Introduction
On July 21st, 2025, the Ethereum Foundation engaged zkSecurity to perform a security assessment of the KZG libraries used by PeerDAS. These libraries include blst, c-kzg-4844, rust-eth-kzg, and go-eth-kzg. The goal of this assessment was to conduct an in-depth analysis of the various KZG polynomial commitment implementations (C, Rust, and Go) used for Ethereum’s EIP-4844 and EIP-7594, as well as some of their dependencies in the blst BLS12-381 library. Over the course of the engagement, we evaluated compliance with relevant specifications, compared cross-implementation behaviors, and identified potential safety issues. Specified bindings and assembly routines were excluded from the scope as defined.
The engagement lasted four weeks and was conducted by two consultants. During this period, several observations and findings were identified and communicated to the respective library development teams. The detailed findings and their implications are discussed in the subsequent sections of this report.
Scope
blst library at target commit v0.3.15: The scope includes implementations for blst_p1s_mult_pippenger_scratch_sizeof and blst_p1s_mult_pippenger, covering lower-level elliptic curve operations.
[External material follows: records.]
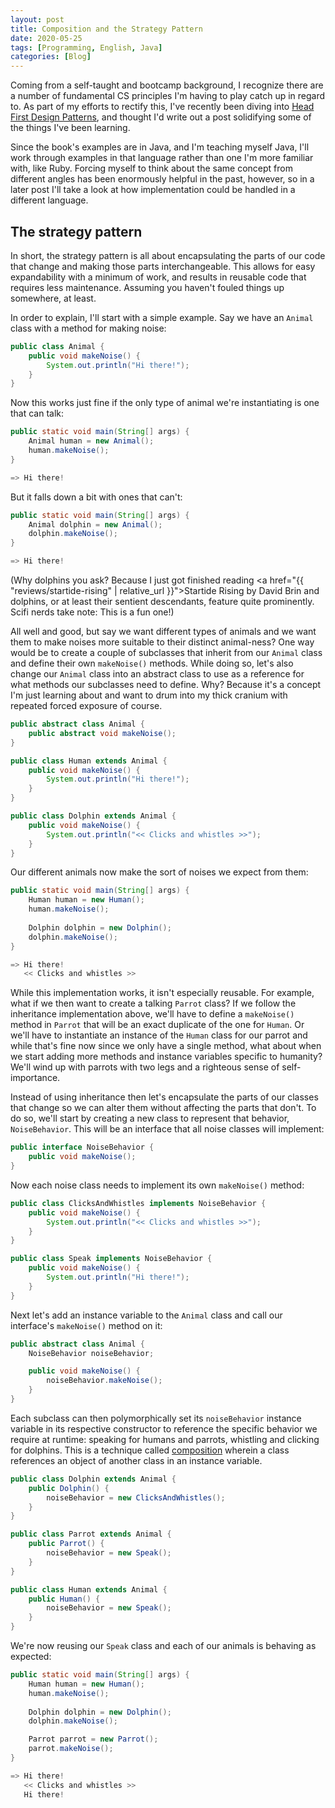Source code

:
 ```yaml
---
layout: post
title: Composition and the Strategy Pattern
date: 2020-05-25
tags: [Programming, English, Java]
categories: [Blog]
---
```


Coming from a self-taught and bootcamp background, I recognize there are a number of fundamental CS principles I'm having to play catch up in regard to.<!-- more --> As part of my efforts to rectify this, I've recently been diving into <a href="https://www.amazon.com/gp/product/0596007124/ref=as_li_tl?ie=UTF8&camp=1789&creative=9325&creativeASIN=0596007124&linkCode=as2&tag=ianbayne-20&linkId=629ed42ef88ca10e6d67dcd5cd937589">Head First Design Patterns</a>, and thought I'd write out a post solidifying some of the things I've been learning.

Since the book's examples are in Java, and I'm teaching myself Java, I'll work through examples in that language rather than one I'm more familiar with, like Ruby. Forcing myself to think about the same concept from different angles has been enormously helpful in the past, however, so in a later post I'll take a look at how implementation could be handled in a different language.

## The strategy pattern

In short, the strategy pattern is all about encapsulating the parts of our code that change and making those parts interchangeable. This allows for easy expandability with a minimum of work, and results in reusable code that requires less maintenance. Assuming you haven't fouled things up somewhere, at least.

In order to explain, I'll start with a simple example. Say we have an `Animal` class with a method for making noise:

```java
public class Animal {
    public void makeNoise() {
        System.out.println("Hi there!");
    }
}
```

Now this works just fine if the only type of animal we're instantiating is one that can talk:

```java
public static void main(String[] args) {
    Animal human = new Animal();
    human.makeNoise();
}

=> Hi there!
```

But it falls down a bit with ones that can't:

```java
public static void main(String[] args) {
    Animal dolphin = new Animal();
    dolphin.makeNoise();
}

=> Hi there!
```

(Why dolphins you ask? Because I just got finished reading <a href="{{ "reviews/startide-rising" | relative_url }}">Startide Rising</a> by David Brin and dolphins, or at least their sentient descendants, feature quite prominently. Scifi nerds take note: This is a fun one!)

All well and good, but say we want different types of animals and we want them to make noises more suitable to their distinct animal-ness? One way would be to create a couple of subclasses that inherit from our `Animal` class and define their own `makeNoise()` methods. While doing so, let's also change our `Animal` class into an abstract class to use as a reference for what methods our subclasses need to define. Why? Because it's a concept I'm just learning about and want to drum into my thick cranium with repeated forced exposure of course.

```java
public abstract class Animal {
    public abstract void makeNoise();
}

public class Human extends Animal {
    public void makeNoise() {
        System.out.println("Hi there!");
    }
}

public class Dolphin extends Animal {
    public void makeNoise() {
        System.out.println("<< Clicks and whistles >>");
    }
}
```

Our different animals now make the sort of noises we expect from them:

```java
public static void main(String[] args) {
    Human human = new Human();
    human.makeNoise();
    
    Dolphin dolphin = new Dolphin();
    dolphin.makeNoise();
}

=> Hi there!
   << Clicks and whistles >>
```

While this implementation works, it isn't especially reusable. For example, what if we then want to create a talking `Parrot` class? If we follow the inheritance implementation above, we'll have to define a `makeNoise()` method in `Parrot` that will be an exact duplicate of the one for `Human`. Or we'll have to instantiate an instance of the `Human` class for our parrot and while that's fine now since we only have a single method, what about when we start adding more methods and instance variables specific to humanity? We'll wind up with parrots with two legs and a righteous sense of self-importance.

Instead of using inheritance then let's encapsulate the parts of our classes that change so we can alter them without affecting the parts that don't. To do so, we'll start by creating a new class to represent that behavior, `NoiseBehavior`. This will be an interface that all noise classes will implement:

```java
public interface NoiseBehavior {
    public void makeNoise();
}
```

Now each noise class needs to implement its own `makeNoise()` method:

```java
public class ClicksAndWhistles implements NoiseBehavior {
    public void makeNoise() {
        System.out.println("<< Clicks and whistles >>");
    }
}

public class Speak implements NoiseBehavior {
    public void makeNoise() {
        System.out.println("Hi there!");
    }
}
```

Next let's add an instance variable to the `Animal` class and call our interface's `makeNoise()` method on it:

```java
public abstract class Animal {
    NoiseBehavior noiseBehavior;

    public void makeNoise() {
        noiseBehavior.makeNoise();
    }
}
```

Each subclass can then polymorphically set its `noiseBehavior` instance variable in its respective constructor to reference the specific behavior we require at runtime: speaking for humans and parrots, whistling and clicking for dolphins. This is a technique called <a href="https://en.wikipedia.org/wiki/Object_composition">composition</a> wherein a class references an object of another class in an instance variable.

```java
public class Dolphin extends Animal {
    public Dolphin() {
        noiseBehavior = new ClicksAndWhistles();
    }
}

public class Parrot extends Animal {
    public Parrot() {
        noiseBehavior = new Speak();
    }
}

public class Human extends Animal {
    public Human() {
        noiseBehavior = new Speak();
    }
}
```

We're now reusing our `Speak` class and each of our animals is behaving as expected:

```java
public static void main(String[] args) {
    Human human = new Human();
    human.makeNoise();
    
    Dolphin dolphin = new Dolphin();
    dolphin.makeNoise();

    Parrot parrot = new Parrot();
    parrot.makeNoise();
}

=> Hi there!
   << Clicks and whistles >>
   Hi there!
```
However, the ASM implementations of finite field arithmetic are excluded.
c-kzg-4844 library at target commit 669e7484: The scope includes code associated with EIP-7594, such as common/lincomb.c and all of src/eip7594. It also includes bindings, except for bindings/python, bindings/elixir, and bindings/node.js.
rust-eth-kzg library at target commit v0.7.1: The scope covers code related to both EIP-4844 and EIP-7594, including bindings, except for bindings/golang.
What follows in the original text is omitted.